Limiting many jurisdictions’ ability to raise M&O revenue without voter approval won’t lower current property tax bills, but may reduce future increases.
While increasing funding for public schools, lawmakers also took steps in the supplemental budget (SB 500) to shore up the Teacher Retirement System (TRS) pension fund.
As reported in the February 2019 Fiscal Notes, the state’s Pension Review Board considers a pension actuarially sound if it can eliminate its unfunded liability in 30 years or less with current contribution rates. The time needed to do so is called the amortization period; at the beginning of the 2019 session, TRS’ was at 32.2 years. To reduce the amortization period, legislators tapped $524 million from the ESF.
With the passage of SB 12, the TRS pension reform bill, the state’s contribution to TRS will rise from a rate of 6.8 percent of payroll to 8.25 percent annually from 2019 to 2024. In the same period, active employees’ shares will increase from 7.7 percent of salary to 8.25 percent and district contributions will grow from 1.5 to 2 percent. Current TRS retirees also will receive a one-time extra annuity check, or “13th check,” also funded from the ESF. This will be either for the amount of their monthly annuity payment or $2,000, whichever is less, at a cost to the state of $589 million.
These moves open the door for a cost-of-living increase for retired teachers in the next legislative session. By law, such increases can’t occur unless the pension is actuarially sound.
The Legislature also made appropriations to TRS-Care, the retiree health care plan. That will stave off a premium increase for plan members in 2020.
Making Way for Wayfair
Last year’s decision by the U.S. Supreme Court in South Dakota v. Wayfair overruled prior decisions that a state could impose sales and use tax collection responsibilities only on sellers with a physical presence in that state. (Wayfair is discussed elsewhere in this issue.)
While Texas has a single state sales tax rate, local sales tax rates vary from zero to 2 percent, which could complicate tax remittance and collection responsibilities for out-of-state sellers.

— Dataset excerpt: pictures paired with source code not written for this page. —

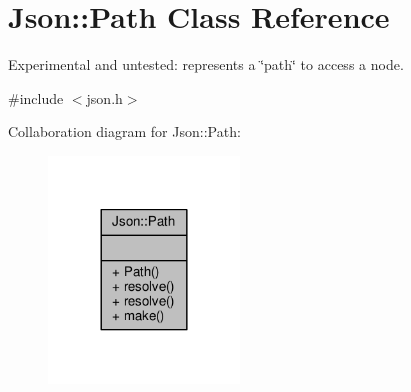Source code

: \hypertarget{classJson_1_1Path}{}\section{Json\+:\+:Path Class Reference}
\label{classJson_1_1Path}


Experimental and untested\+: represents a \char`\"{}path\char`\"{} to access a node.  




{\ttfamily \#include $<$json.\+h$>$}



Collaboration diagram for Json\+:\+:Path\+:
\nopagebreak
\begin{figure}[H]
\begin{center}
\leavevmode
\includegraphics[width=144pt]{df/d69/classJson_1_1Path__coll__graph}
\end{center}
\end{figure}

With the passage of HB 2153, the Comptroller’s office can set a uniform sales and use tax rate to be collected by remote sellers.

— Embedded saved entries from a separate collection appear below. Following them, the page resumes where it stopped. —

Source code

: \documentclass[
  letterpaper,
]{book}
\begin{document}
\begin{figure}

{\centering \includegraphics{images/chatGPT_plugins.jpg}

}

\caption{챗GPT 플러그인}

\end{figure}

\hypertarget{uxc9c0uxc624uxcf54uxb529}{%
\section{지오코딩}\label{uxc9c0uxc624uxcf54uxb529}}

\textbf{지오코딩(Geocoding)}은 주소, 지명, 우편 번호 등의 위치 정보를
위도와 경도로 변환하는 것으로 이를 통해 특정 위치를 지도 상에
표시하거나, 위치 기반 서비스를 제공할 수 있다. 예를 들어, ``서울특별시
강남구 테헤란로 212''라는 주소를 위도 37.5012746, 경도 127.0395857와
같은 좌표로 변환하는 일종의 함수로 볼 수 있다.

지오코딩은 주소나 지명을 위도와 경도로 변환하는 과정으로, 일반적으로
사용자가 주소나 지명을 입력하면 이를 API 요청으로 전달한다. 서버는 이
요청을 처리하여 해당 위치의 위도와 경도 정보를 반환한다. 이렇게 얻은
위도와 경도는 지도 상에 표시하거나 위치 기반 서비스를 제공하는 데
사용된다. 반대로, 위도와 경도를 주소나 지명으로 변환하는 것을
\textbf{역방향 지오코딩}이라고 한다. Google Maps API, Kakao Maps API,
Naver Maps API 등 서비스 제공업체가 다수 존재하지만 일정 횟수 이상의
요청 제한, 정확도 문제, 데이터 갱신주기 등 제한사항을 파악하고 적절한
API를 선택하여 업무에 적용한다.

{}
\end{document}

Another new law, HB 1525, requires online “marketplaces” such as Etsy, Amazon and eBay to collect sales and use taxes on sales made by all third-party sellers who sell to Texans through their sites.

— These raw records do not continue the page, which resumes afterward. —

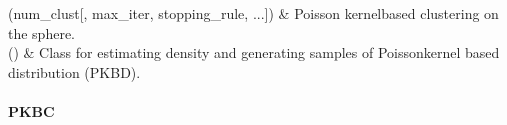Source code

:\documentclass[letterpaper,10pt,english,openany,oneside]{sphinxmanual}
\begin{document}
\begin{savenotes}\sphinxattablestart
\sphinxthistablewithglobalstyle
\sphinxthistablewithnovlinesstyle
\centering
\begin{tabulary}{\linewidth}[t]{}
\sphinxtoprule
\sphinxtableatstartofbodyhook
\sphinxAtStartPar
{\hyperref[\detokenize{api_reference/generated/QuadratiK.spherical_clustering.PKBC:QuadratiK.spherical_clustering.PKBC}]{}}(num\_clust{[}, max\_iter, stopping\_rule, ...{]})
&
\sphinxAtStartPar
Poisson kernel\sphinxhyphen{}based clustering on the sphere.
\\
\sphinxhline
\sphinxAtStartPar
{\hyperref[\detokenize{api_reference/generated/QuadratiK.spherical_clustering.PKBD:QuadratiK.spherical_clustering.PKBD}]{}}()
&
\sphinxAtStartPar
Class for estimating density and generating samples of Poisson\sphinxhyphen{}kernel based distribution (PKBD).
\\
\sphinxbottomrule
\end{tabulary}
\sphinxtableafterendhook\par
\sphinxattableend\end{savenotes}

\sphinxstepscope


\paragraph{PKBC}
\label{\detokenize{api_reference/generated/QuadratiK.spherical_clustering.PKBC:pkbc}}\label{\detokenize{api_reference/generated/QuadratiK.spherical_clustering.PKBC::doc}}
\end{document}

Our agency estimates the new laws and rules adopted to implement Wayfair will add $500 million to state coffers annually.
Earning More with the Rainy Day Fund
For several years now, the Comptroller’s office has recommended investing the ESF in assets producing better returns for the state, through an initiative called the Legacy Fund. While lawmakers didn’t create the fund, SB 69 will allow the agency to move up to 75 percent of the Rainy Day Fund into prudent but higher-yield investments that would maintain the state’s purchasing power.
“We’re moving in the right direction,” Hegar said, “and at the very least won’t be treating our savings account like cash buried on the Capitol lawn.” FN
The January 2019 issue of Fiscal Notes provides an in-depth overview of the history of school finance in Texas. More about the health of the state’s pension funds can be found in the February issue at FiscalNotes.com.